TASK DIRECTIONS
Below are the records. Retype exactly the lines between the lines holding "Both the concentration" and "kommando til eksekvering.", inclusive.

(Data records)
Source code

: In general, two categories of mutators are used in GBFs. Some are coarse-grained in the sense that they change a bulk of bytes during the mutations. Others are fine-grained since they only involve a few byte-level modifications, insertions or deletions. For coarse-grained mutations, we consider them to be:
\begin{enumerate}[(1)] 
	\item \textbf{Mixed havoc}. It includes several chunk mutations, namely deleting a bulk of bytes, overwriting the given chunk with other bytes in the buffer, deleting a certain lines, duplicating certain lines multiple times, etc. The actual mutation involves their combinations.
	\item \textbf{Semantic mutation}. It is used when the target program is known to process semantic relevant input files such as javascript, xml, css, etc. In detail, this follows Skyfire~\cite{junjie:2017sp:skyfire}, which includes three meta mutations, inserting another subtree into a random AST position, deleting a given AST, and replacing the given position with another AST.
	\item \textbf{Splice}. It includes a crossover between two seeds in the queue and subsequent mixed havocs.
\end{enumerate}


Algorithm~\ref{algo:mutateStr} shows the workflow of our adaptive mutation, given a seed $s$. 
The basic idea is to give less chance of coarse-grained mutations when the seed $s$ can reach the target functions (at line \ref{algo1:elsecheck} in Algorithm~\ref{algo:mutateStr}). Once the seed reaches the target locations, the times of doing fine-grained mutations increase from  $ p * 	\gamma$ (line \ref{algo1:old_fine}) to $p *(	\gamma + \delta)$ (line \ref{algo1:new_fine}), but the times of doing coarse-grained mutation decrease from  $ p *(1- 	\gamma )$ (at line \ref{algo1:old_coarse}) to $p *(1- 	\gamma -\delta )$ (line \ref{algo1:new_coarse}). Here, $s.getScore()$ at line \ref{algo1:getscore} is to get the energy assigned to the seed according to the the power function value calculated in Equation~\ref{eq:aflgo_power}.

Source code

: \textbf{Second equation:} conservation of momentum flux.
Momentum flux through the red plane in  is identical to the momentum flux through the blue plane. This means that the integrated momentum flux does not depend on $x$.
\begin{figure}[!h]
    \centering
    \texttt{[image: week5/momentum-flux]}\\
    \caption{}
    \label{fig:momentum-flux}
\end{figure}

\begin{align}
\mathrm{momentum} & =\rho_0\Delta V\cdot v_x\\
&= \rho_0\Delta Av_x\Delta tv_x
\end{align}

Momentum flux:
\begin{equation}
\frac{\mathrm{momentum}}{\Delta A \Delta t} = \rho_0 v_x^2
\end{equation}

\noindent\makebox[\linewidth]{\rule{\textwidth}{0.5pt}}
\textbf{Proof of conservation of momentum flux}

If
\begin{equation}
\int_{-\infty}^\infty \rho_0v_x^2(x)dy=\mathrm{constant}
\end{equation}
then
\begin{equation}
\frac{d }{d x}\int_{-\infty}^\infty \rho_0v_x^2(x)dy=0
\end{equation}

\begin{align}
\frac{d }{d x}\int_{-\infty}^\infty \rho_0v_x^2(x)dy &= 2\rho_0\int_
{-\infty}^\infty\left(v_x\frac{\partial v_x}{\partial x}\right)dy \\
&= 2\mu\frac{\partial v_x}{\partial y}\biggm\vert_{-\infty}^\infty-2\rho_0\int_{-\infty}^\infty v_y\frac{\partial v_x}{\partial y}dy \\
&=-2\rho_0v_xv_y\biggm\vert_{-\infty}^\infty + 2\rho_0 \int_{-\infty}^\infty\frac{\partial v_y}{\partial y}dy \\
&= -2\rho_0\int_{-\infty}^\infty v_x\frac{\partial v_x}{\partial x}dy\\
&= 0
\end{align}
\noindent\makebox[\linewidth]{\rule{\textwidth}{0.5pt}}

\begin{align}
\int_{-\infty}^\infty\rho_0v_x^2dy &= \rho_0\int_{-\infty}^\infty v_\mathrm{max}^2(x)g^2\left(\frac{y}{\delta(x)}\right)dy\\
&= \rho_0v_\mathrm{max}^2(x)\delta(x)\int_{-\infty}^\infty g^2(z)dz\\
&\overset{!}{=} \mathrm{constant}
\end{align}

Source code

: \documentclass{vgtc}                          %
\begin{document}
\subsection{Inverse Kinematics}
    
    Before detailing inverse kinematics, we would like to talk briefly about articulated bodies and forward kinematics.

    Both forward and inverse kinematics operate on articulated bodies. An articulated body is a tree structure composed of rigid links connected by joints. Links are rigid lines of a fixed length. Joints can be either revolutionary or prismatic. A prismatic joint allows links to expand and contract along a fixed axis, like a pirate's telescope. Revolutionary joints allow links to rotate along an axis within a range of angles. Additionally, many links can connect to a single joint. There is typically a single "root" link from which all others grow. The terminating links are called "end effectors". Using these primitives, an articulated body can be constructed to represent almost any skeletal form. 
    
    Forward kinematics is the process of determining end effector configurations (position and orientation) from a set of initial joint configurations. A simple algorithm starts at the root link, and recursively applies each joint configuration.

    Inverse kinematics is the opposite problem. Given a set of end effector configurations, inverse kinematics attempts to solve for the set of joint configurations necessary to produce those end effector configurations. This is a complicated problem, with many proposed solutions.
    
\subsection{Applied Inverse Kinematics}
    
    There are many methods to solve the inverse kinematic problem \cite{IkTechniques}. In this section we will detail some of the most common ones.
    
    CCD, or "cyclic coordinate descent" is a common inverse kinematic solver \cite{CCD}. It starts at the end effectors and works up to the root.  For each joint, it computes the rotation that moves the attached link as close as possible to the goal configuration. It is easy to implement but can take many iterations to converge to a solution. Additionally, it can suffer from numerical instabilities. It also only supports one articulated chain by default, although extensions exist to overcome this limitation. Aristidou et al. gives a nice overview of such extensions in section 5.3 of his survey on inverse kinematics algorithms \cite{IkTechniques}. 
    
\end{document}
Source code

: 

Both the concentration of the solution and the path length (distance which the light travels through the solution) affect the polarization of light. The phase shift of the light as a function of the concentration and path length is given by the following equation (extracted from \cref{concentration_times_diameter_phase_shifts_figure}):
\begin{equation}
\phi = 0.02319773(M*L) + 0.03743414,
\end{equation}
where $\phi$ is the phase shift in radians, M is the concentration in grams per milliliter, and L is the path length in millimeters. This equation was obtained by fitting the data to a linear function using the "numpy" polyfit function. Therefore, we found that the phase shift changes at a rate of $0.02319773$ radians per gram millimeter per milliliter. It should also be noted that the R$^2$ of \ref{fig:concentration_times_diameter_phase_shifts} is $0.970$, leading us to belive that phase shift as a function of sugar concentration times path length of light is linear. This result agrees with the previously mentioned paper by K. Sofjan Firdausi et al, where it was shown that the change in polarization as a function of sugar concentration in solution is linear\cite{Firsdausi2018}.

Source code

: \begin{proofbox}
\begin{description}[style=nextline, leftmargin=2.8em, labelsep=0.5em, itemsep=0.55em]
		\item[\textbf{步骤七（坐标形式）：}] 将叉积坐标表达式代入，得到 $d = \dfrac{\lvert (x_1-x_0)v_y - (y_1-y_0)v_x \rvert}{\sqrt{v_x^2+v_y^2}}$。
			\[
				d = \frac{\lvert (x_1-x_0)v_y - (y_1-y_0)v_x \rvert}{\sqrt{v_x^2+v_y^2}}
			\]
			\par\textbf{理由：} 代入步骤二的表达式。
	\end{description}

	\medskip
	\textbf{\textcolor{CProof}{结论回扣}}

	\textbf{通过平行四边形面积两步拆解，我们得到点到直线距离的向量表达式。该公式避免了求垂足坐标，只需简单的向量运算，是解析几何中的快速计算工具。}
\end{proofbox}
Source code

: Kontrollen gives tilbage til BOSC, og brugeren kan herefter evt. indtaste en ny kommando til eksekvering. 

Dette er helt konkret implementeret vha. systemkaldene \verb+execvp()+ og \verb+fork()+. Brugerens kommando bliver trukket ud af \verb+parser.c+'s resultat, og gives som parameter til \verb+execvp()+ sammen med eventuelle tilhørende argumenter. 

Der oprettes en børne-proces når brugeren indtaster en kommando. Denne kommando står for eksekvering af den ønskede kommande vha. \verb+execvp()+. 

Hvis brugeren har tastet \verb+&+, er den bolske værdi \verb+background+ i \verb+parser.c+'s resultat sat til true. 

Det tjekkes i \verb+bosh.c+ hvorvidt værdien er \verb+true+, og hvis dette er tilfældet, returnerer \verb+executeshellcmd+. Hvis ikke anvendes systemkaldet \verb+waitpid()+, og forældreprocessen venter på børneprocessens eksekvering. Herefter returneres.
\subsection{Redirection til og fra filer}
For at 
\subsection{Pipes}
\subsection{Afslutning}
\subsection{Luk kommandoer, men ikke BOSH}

YOUR RESPONSE
Both the concentration of the solution and the path length (distance which the light travels through the solution) affect the polarization of light. The phase shift of the light as a function of the concentration and path length is given by the following equation (extracted from \cref{concentration_times_diameter_phase_shifts_figure}):
\begin{equation}
\phi = 0.02319773(M*L) + 0.03743414,
\end{equation}
where $\phi$ is the phase shift in radians, M is the concentration in grams per milliliter, and L is the path length in millimeters. This equation was obtained by fitting the data to a linear function using the "numpy" polyfit function. Therefore, we found that the phase shift changes at a rate of $0.02319773$ radians per gram millimeter per milliliter. It should also be noted that the R$^2$ of \ref{fig:concentration_times_diameter_phase_shifts} is $0.970$, leading us to belive that phase shift as a function of sugar concentration times path length of light is linear. This result agrees with the previously mentioned paper by K. Sofjan Firdausi et al, where it was shown that the change in polarization as a function of sugar concentration in solution is linear\cite{Firsdausi2018}.

Source code

: \begin{proofbox}
\begin{description}[style=nextline, leftmargin=2.8em, labelsep=0.5em, itemsep=0.55em]
		\item[\textbf{步骤七（坐标形式）：}] 将叉积坐标表达式代入，得到 $d = \dfrac{\lvert (x_1-x_0)v_y - (y_1-y_0)v_x \rvert}{\sqrt{v_x^2+v_y^2}}$。
			\[
				d = \frac{\lvert (x_1-x_0)v_y - (y_1-y_0)v_x \rvert}{\sqrt{v_x^2+v_y^2}}
			\]
			\par\textbf{理由：} 代入步骤二的表达式。
	\end{description}

	\medskip
	\textbf{\textcolor{CProof}{结论回扣}}

	\textbf{通过平行四边形面积两步拆解，我们得到点到直线距离的向量表达式。该公式避免了求垂足坐标，只需简单的向量运算，是解析几何中的快速计算工具。}
\end{proofbox}
Source code

: Kontrollen gives tilbage til BOSC, og brugeren kan herefter evt. indtaste en ny kommando til eksekvering. 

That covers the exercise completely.